WHAT YOU HAVE TO DO:
From the data below, copy exactly the lines that lie between the one holding "Velit excepteur excepteur" and the one holding "## id esse officia", including both, and nothing more.

++++ THE INPUT ++++

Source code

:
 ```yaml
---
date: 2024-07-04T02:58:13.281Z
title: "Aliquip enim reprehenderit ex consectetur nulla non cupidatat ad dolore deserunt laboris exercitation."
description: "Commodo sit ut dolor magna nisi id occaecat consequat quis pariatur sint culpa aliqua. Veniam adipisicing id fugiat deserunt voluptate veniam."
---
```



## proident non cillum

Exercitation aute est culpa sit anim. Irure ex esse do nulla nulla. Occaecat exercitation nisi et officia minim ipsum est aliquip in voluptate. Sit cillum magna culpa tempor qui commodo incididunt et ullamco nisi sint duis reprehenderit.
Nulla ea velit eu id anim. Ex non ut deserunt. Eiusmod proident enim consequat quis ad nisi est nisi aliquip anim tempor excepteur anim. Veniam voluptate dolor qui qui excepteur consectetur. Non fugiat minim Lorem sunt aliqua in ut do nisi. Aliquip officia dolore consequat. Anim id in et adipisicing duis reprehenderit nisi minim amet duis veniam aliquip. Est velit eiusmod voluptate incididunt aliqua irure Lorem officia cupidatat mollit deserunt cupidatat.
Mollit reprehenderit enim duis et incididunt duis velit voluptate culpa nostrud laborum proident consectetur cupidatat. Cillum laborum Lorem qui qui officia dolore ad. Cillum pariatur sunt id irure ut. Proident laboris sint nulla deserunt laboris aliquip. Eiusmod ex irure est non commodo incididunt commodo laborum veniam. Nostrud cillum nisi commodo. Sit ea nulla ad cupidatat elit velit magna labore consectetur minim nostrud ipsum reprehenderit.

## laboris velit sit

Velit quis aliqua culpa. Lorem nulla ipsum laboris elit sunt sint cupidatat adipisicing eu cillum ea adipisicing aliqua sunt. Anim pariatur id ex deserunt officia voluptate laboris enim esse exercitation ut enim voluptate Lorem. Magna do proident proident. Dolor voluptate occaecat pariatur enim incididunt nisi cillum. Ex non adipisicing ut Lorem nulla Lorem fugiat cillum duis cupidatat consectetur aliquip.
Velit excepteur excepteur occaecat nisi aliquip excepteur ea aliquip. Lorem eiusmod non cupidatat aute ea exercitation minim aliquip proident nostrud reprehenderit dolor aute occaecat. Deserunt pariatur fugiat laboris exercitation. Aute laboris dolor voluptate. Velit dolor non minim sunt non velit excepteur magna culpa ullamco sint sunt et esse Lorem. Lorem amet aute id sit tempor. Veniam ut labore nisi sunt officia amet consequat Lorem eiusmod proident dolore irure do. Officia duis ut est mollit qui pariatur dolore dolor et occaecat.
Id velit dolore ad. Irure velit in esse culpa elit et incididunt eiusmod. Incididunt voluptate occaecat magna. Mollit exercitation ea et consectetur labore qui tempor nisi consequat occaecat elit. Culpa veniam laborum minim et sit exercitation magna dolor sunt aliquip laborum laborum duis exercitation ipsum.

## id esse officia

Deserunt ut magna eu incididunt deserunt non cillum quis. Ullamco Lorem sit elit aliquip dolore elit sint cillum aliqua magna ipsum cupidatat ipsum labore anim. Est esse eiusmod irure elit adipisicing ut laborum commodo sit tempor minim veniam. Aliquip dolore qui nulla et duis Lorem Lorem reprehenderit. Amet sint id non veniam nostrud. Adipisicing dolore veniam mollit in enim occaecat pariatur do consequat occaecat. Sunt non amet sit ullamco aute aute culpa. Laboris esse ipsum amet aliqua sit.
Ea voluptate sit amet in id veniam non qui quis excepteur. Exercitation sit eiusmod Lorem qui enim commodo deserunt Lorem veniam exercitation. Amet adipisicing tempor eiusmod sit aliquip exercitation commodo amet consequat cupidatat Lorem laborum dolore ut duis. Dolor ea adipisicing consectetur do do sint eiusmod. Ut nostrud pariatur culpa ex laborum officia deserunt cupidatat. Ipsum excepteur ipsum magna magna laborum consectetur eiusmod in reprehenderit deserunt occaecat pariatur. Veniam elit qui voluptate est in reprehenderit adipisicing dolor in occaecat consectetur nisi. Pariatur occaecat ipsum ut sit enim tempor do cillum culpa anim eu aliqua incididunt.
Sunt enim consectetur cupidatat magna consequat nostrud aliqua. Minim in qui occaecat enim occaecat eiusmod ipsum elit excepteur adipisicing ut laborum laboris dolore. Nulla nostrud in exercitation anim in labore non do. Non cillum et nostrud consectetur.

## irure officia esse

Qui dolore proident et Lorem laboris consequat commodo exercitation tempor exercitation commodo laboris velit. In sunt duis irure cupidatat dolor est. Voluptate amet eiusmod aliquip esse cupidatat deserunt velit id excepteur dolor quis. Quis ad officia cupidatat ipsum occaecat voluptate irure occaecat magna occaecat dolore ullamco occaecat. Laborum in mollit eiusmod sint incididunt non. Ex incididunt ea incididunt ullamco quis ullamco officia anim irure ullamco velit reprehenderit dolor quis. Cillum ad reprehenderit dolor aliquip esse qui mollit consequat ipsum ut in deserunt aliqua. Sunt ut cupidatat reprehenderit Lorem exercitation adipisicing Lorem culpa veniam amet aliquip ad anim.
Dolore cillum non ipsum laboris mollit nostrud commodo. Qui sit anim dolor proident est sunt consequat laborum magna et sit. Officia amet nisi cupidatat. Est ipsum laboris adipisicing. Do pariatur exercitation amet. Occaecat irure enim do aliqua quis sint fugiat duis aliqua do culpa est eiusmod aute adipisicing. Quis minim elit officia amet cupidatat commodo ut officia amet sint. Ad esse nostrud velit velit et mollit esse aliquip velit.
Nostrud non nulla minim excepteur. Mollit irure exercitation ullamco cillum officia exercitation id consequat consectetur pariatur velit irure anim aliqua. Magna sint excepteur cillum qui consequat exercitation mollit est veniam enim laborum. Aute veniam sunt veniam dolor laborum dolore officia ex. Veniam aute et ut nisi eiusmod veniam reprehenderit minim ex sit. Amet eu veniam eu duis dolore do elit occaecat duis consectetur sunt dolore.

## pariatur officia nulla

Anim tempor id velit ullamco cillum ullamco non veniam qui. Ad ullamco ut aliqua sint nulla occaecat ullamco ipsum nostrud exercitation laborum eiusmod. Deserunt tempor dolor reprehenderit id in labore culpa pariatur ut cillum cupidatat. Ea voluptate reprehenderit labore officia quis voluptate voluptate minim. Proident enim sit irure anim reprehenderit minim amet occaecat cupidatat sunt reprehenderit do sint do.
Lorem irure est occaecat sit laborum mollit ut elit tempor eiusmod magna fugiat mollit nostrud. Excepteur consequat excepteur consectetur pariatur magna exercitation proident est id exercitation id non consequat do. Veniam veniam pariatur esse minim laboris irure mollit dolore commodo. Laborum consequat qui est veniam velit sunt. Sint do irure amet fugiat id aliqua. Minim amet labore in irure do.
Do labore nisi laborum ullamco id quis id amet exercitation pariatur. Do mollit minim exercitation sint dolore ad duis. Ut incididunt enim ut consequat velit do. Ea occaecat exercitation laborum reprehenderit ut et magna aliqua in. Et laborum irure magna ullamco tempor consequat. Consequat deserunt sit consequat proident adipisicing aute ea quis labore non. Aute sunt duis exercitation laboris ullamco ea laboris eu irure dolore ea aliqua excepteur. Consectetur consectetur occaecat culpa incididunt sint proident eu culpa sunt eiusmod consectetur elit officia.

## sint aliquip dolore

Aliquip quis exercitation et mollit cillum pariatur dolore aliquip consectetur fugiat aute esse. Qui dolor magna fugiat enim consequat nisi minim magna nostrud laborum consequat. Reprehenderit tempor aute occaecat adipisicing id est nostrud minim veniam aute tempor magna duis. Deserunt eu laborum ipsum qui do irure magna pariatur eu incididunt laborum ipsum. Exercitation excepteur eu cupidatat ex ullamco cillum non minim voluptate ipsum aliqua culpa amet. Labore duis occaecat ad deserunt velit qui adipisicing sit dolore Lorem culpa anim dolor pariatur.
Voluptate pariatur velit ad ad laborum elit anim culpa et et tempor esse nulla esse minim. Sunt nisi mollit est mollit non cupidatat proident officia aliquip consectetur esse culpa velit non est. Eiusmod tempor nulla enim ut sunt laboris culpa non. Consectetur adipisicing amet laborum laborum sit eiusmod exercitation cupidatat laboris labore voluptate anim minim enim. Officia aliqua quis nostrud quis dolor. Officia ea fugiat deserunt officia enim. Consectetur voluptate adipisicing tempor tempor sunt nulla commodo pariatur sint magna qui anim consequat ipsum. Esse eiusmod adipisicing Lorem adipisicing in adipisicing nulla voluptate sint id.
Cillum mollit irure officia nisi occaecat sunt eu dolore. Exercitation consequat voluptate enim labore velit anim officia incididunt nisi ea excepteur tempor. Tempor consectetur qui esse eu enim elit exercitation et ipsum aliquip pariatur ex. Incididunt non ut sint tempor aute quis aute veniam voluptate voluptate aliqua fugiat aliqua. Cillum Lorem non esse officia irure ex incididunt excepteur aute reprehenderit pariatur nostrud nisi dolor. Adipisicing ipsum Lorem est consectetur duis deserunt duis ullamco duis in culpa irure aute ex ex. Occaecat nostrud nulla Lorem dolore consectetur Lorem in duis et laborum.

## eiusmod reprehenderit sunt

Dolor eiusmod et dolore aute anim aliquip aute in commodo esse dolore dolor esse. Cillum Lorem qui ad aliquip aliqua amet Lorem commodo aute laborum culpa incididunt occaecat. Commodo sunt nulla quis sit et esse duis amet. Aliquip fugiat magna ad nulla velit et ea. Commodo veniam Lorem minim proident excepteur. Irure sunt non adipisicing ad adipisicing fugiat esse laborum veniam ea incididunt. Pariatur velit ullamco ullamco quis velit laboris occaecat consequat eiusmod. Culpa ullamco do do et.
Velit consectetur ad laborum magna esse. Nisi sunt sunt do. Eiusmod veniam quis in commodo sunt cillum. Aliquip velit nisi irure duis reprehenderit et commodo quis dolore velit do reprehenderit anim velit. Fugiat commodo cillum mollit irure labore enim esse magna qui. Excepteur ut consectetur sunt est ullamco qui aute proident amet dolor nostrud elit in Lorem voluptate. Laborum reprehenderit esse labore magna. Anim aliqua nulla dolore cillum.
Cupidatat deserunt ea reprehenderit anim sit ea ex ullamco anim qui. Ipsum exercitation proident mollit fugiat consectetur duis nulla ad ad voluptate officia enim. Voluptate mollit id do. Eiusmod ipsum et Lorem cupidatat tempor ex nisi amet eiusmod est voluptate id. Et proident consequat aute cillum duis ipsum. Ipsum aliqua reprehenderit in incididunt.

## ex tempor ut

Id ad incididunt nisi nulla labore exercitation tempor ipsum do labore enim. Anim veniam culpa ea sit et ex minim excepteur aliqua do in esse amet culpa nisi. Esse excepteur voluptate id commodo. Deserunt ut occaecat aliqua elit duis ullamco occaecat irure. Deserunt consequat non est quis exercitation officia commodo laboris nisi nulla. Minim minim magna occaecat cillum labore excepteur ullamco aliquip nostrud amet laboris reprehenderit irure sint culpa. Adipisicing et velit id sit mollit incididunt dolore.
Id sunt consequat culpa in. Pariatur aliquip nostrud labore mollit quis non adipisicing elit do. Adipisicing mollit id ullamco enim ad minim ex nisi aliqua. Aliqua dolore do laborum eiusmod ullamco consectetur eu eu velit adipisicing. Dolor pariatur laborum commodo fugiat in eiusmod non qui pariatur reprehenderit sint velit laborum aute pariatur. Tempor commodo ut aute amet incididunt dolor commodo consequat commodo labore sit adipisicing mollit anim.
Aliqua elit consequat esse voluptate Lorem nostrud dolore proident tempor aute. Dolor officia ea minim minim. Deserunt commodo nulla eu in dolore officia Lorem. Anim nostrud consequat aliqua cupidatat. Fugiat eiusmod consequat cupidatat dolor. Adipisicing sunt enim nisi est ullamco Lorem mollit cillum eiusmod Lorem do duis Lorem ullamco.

++++

OUTPUT FOR THIS TASK:
Velit excepteur excepteur occaecat nisi aliquip excepteur ea aliquip. Lorem eiusmod non cupidatat aute ea exercitation minim aliquip proident nostrud reprehenderit dolor aute occaecat. Deserunt pariatur fugiat laboris exercitation. Aute laboris dolor voluptate. Velit dolor non minim sunt non velit excepteur magna culpa ullamco sint sunt et esse Lorem. Lorem amet aute id sit tempor. Veniam ut labore nisi sunt officia amet consequat Lorem eiusmod proident dolore irure do. Officia duis ut est mollit qui pariatur dolore dolor et occaecat.
Id velit dolore ad. Irure velit in esse culpa elit et incididunt eiusmod. Incididunt voluptate occaecat magna. Mollit exercitation ea et consectetur labore qui tempor nisi consequat occaecat elit. Culpa veniam laborum minim et sit exercitation magna dolor sunt aliquip laborum laborum duis exercitation ipsum.

## id esse officia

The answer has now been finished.